Given the interpretability of MENDER, i.e., the representation vector obtained by MENDER could be mapped to biological entities, such as cell state and distances to the index cell. One can identify the spatial differences of one domain (that is, a group of cells clustered by the context representation) compared to another domain. To do this, we employed the Wilcoxon rank-sum test between two groups, found the top 5 features for each domain with the highest scores (the score is computed for each gene using both the p-value and expression levels, implemented by SCANPY), and plotted as dot-plots in Fig. 5K. In the dot-plot, each row represented a feature of the cell context representation by MENDER, and the feature encodes two levels of information, one is the cell state, and another is the distance range away from the index cell (each range is a 15um radius ring centered at the index cell). The dot plot then displayed the spatial signatures of every spatial domain, so that one can observe what specific cell spatial organization is associated with each domain.
考虑到 MENDER 的可解释性,即 MENDER 获得的表示向量可以映射到生物实体,例如细胞状态和到索引细胞的距离。人们可以识别一个域(即由上下文表示聚类的一组单元)与另一个域相比的空间差异。为此,我们在两组之间采用了 Wilcoxon 秩和检验,找到了每个域得分最高的前 5 个特征(使用 p 值和表达水平计算每个基因的得分,由 ScanPY 实现) ,并绘制为图 5K 中的点图。在点图中,每一行代表 MENDER 表示的单元上下文的一个特征,该特征编码两层信息,一层是单元状态,另一层是距索引单元的距离范围(每个范围是一个以索引单元为中心的 15um 半径环)。然后,点图显示每个空间域的空间特征,以便人们可以观察与每个域相关的特定细胞空间组织。

Computational resource 计算资源

CPU: Intel(R) Xeon(R) Gold 5218R CPU @ 2.10 GHz 80 cores. Memory: 263724496 kB in total.
CPU:Intel(R) Xeon(R) Gold 5218R CPU @ 2.10 GHz 80 核。内存:总共 263724496 kB。

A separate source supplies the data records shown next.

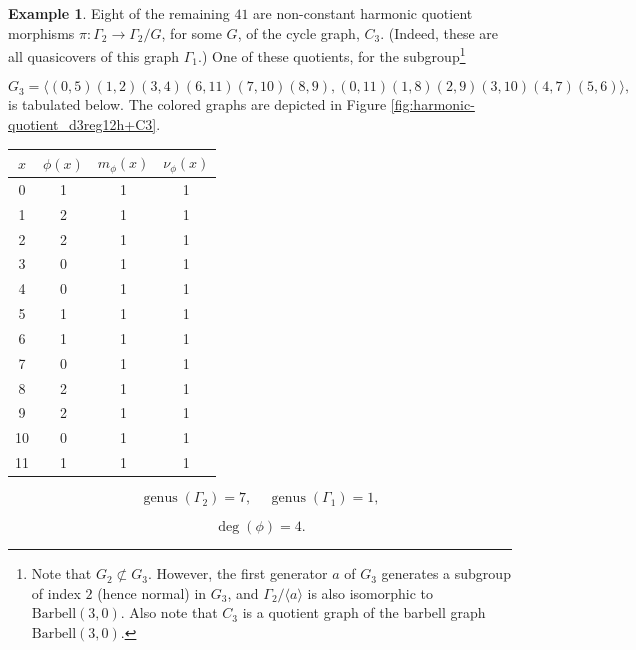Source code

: \documentclass[12pt,letterpaper]{article}
\theoremstyle{definition}
\newtheorem{example}[theorem]{Example}
\DeclareMathOperator{\genus}{genus}
\begin{document}
\begin{example}
{Eight of the remaining $41$ are non-constant harmonic quotient
morphisms $\pi: \Gamma_2\to \Gamma_2/G$, for some $G$, of the
cycle graph, $C_3$.
(Indeed, these are all quasicovers of this graph $\Gamma_1$.)
One of these quotients, for the subgroup\footnote{Note that $G_2\not\subset G_3$. However, the first generator $a$ of $G_3$ generates a subgroup of index $2$ (hence normal) in $G_3$, and $\Gamma_2/\langle a\rangle$ is also isomorphic to $\mathrm{Barbell}(3,0)$. Also note that $C_3$ is a quotient graph of the barbell
graph $\mathrm{Barbell}(3,0)$.}

\[
G_3=\langle (0,5)(1,2)(3,4)(6,11)(7,10)(8,9), (0,11)(1,8)(2,9)(3,10)(4,7)(5,6) \rangle,
\]
is tabulated below. The colored graphs are depicted in
Figure \ref{fig:harmonic-quotient_d3reg12h+C3}.

\begin{center}
\begin{tabular}{c|c|c|c}  
  $x$ & $\phi(x)$ & $m_\phi(x)$ & $\nu_\phi(x)$ \\ \hline
  0   &    1   &        1         &  1   \\ 
  1   &    2   &        1         &  1   \\ 
  2   &    2   &        1         &  1   \\ 
  3   &    0   &        1         &  1   \\ 
  4   &    0   &        1         &  1   \\ 
  5   &    1   &        1         &  1    \\ 
  6   &    1   &        1         &  1   \\ 
  7   &    0   &        1         &  1   \\
  8   &    2   &        1         &  1   \\
  9   &    2   &        1         &  1   \\
  10  &    0   &        1         &  1   \\
  11  &    1   &        1         &  1   \\ 
\end{tabular}
\end{center}

\[
  \genus(\Gamma_2) =7,\ \ \ \ \
  \genus(\Gamma_1) =1,
\]

\[
\deg(\phi) =4.
\]

}
\end{example}
\end{document}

Statistics & reproducibility
统计和再现性

No statistical method was used to predetermine sample size. No data were excluded from the analyses. Randomization was achieved by setting random seeds. The algorithm developer and the data analyzer were the same person, so totally blinding was impossible.
没有使用统计方法来预先确定样本量。分析中没有排除任何数据。随机化是通过设置随机种子来实现的。算法开发者和数据分析者是同一个人,所以完全致盲是不可能的。

Reporting summary 报告摘要

Further information on research design is available in the Nature Portfolio Reporting Summary linked to this article.
有关研究设计的更多信息,请参阅本文链接的《自然投资组合报告摘要》。